▶ _Task item_: Write out each line below precisely, passing over the pictures.

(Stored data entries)
Content starts
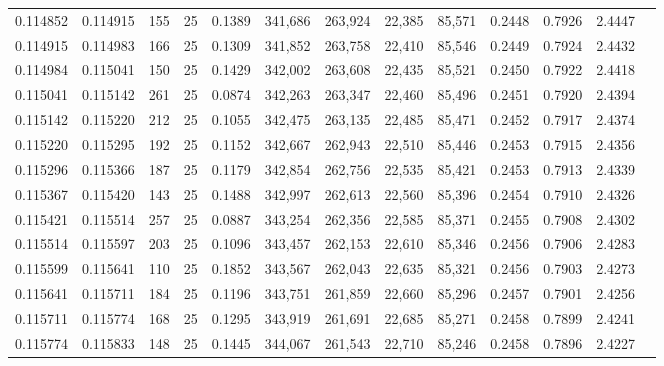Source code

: \begin{tabular}{rrrrrrrrrrrrr}
0.114852 & 0.114915 &   155 &  25 &                                     0.1389 & 341,686 & 263,924 &  22,385 &  85,571 & 0.2448 & 0.7926 & 2.4447 \\
0.114915 & 0.114983 &   166 &  25 &                                     0.1309 & 341,852 & 263,758 &  22,410 &  85,546 & 0.2449 & 0.7924 & 2.4432 \\
0.114984 & 0.115041 &   150 &  25 &                                     0.1429 & 342,002 & 263,608 &  22,435 &  85,521 & 0.2450 & 0.7922 & 2.4418 \\
0.115041 & 0.115142 &   261 &  25 &                                     0.0874 & 342,263 & 263,347 &  22,460 &  85,496 & 0.2451 & 0.7920 & 2.4394 \\
0.115142 & 0.115220 &   212 &  25 &                                     0.1055 & 342,475 & 263,135 &  22,485 &  85,471 & 0.2452 & 0.7917 & 2.4374 \\
0.115220 & 0.115295 &   192 &  25 &                                     0.1152 & 342,667 & 262,943 &  22,510 &  85,446 & 0.2453 & 0.7915 & 2.4356 \\
0.115296 & 0.115366 &   187 &  25 &                                     0.1179 & 342,854 & 262,756 &  22,535 &  85,421 & 0.2453 & 0.7913 & 2.4339 \\
0.115367 & 0.115420 &   143 &  25 &                                     0.1488 & 342,997 & 262,613 &  22,560 &  85,396 & 0.2454 & 0.7910 & 2.4326 \\
0.115421 & 0.115514 &   257 &  25 &                                     0.0887 & 343,254 & 262,356 &  22,585 &  85,371 & 0.2455 & 0.7908 & 2.4302 \\
0.115514 & 0.115597 &   203 &  25 &                                     0.1096 & 343,457 & 262,153 &  22,610 &  85,346 & 0.2456 & 0.7906 & 2.4283 \\
0.115599 & 0.115641 &   110 &  25 &                                     0.1852 & 343,567 & 262,043 &  22,635 &  85,321 & 0.2456 & 0.7903 & 2.4273 \\
0.115641 & 0.115711 &   184 &  25 &                                     0.1196 & 343,751 & 261,859 &  22,660 &  85,296 & 0.2457 & 0.7901 & 2.4256 \\
0.115711 & 0.115774 &   168 &  25 &                                     0.1295 & 343,919 & 261,691 &  22,685 &  85,271 & 0.2458 & 0.7899 & 2.4241 \\
0.115774 & 0.115833 &   148 &  25 &                                     0.1445 & 344,067 & 261,543 &  22,710 &  85,246 & 0.2458 & 0.7896 & 2.4227 \\

\end{tabular}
Content ends
▶ _Finished exercise_:
Source code

: \begin{tabular}{rrrrrrrrrrrrr}
0.114852 & 0.114915 &   155 &  25 &                                     0.1389 & 341,686 & 263,924 &  22,385 &  85,571 & 0.2448 & 0.7926 & 2.4447 \\
0.114915 & 0.114983 &   166 &  25 &                                     0.1309 & 341,852 & 263,758 &  22,410 &  85,546 & 0.2449 & 0.7924 & 2.4432 \\
0.114984 & 0.115041 &   150 &  25 &                                     0.1429 & 342,002 & 263,608 &  22,435 &  85,521 & 0.2450 & 0.7922 & 2.4418 \\
0.115041 & 0.115142 &   261 &  25 &                                     0.0874 & 342,263 & 263,347 &  22,460 &  85,496 & 0.2451 & 0.7920 & 2.4394 \\
0.115142 & 0.115220 &   212 &  25 &                                     0.1055 & 342,475 & 263,135 &  22,485 &  85,471 & 0.2452 & 0.7917 & 2.4374 \\
0.115220 & 0.115295 &   192 &  25 &                                     0.1152 & 342,667 & 262,943 &  22,510 &  85,446 & 0.2453 & 0.7915 & 2.4356 \\
0.115296 & 0.115366 &   187 &  25 &                                     0.1179 & 342,854 & 262,756 &  22,535 &  85,421 & 0.2453 & 0.7913 & 2.4339 \\
0.115367 & 0.115420 &   143 &  25 &                                     0.1488 & 342,997 & 262,613 &  22,560 &  85,396 & 0.2454 & 0.7910 & 2.4326 \\
0.115421 & 0.115514 &   257 &  25 &                                     0.0887 & 343,254 & 262,356 &  22,585 &  85,371 & 0.2455 & 0.7908 & 2.4302 \\
0.115514 & 0.115597 &   203 &  25 &                                     0.1096 & 343,457 & 262,153 &  22,610 &  85,346 & 0.2456 & 0.7906 & 2.4283 \\
0.115599 & 0.115641 &   110 &  25 &                                     0.1852 & 343,567 & 262,043 &  22,635 &  85,321 & 0.2456 & 0.7903 & 2.4273 \\
0.115641 & 0.115711 &   184 &  25 &                                     0.1196 & 343,751 & 261,859 &  22,660 &  85,296 & 0.2457 & 0.7901 & 2.4256 \\
0.115711 & 0.115774 &   168 &  25 &                                     0.1295 & 343,919 & 261,691 &  22,685 &  85,271 & 0.2458 & 0.7899 & 2.4241 \\
0.115774 & 0.115833 &   148 &  25 &                                     0.1445 & 344,067 & 261,543 &  22,710 &  85,246 & 0.2458 & 0.7896 & 2.4227 \\

\end{tabular}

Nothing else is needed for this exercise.